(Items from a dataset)
□ □ □ □ □
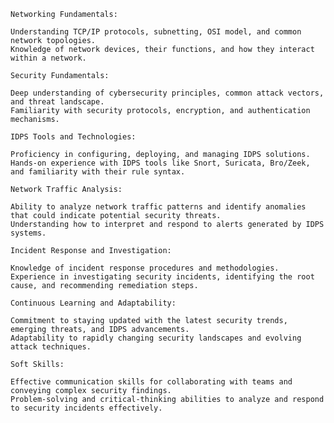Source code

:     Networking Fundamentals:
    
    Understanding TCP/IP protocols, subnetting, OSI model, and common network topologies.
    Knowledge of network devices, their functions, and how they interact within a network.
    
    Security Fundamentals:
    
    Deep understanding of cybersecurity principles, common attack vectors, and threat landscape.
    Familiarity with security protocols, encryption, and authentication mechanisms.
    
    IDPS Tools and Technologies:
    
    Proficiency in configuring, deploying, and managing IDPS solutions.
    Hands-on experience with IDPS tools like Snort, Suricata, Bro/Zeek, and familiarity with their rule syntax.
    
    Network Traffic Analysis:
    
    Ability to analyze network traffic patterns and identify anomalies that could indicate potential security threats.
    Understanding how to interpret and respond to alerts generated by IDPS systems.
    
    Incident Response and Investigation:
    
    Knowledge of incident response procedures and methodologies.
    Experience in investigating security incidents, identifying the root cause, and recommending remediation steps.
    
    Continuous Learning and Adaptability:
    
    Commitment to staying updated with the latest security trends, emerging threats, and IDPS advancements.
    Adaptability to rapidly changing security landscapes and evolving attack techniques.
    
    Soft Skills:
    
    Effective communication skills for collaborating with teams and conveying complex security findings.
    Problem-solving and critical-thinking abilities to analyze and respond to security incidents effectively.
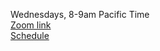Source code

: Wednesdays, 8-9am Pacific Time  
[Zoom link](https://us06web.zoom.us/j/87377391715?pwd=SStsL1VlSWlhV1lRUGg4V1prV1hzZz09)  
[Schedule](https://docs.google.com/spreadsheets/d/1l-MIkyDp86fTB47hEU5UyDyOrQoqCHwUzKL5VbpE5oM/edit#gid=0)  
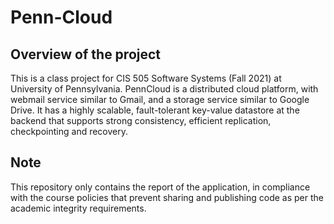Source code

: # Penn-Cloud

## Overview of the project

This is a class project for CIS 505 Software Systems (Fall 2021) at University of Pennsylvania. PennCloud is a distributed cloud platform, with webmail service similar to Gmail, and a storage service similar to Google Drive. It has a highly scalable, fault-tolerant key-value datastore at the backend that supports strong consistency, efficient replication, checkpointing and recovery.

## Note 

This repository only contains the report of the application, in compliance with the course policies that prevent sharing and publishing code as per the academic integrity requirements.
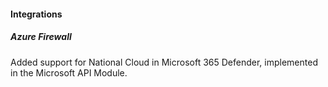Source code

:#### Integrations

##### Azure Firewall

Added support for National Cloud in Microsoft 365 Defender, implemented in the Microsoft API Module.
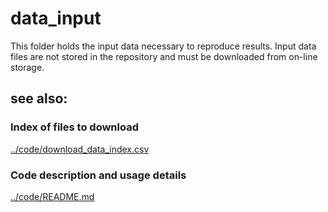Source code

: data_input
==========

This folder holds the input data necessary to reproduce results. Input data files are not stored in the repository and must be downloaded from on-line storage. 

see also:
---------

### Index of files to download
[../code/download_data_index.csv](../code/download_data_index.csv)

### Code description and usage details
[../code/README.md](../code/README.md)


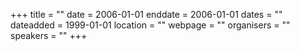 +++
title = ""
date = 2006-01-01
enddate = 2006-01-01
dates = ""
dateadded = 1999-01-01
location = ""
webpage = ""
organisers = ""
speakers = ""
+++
□ □ □ □ □
From the records above, print exactly the lines that run from the line with "IDPS Tools and" to the line with "Understanding how to", inclusive.

    IDPS Tools and Technologies:
    
    Proficiency in configuring, deploying, and managing IDPS solutions.
    Hands-on experience with IDPS tools like Snort, Suricata, Bro/Zeek, and familiarity with their rule syntax.
    
    Network Traffic Analysis:
    
    Ability to analyze network traffic patterns and identify anomalies that could indicate potential security threats.
    Understanding how to interpret and respond to alerts generated by IDPS systems.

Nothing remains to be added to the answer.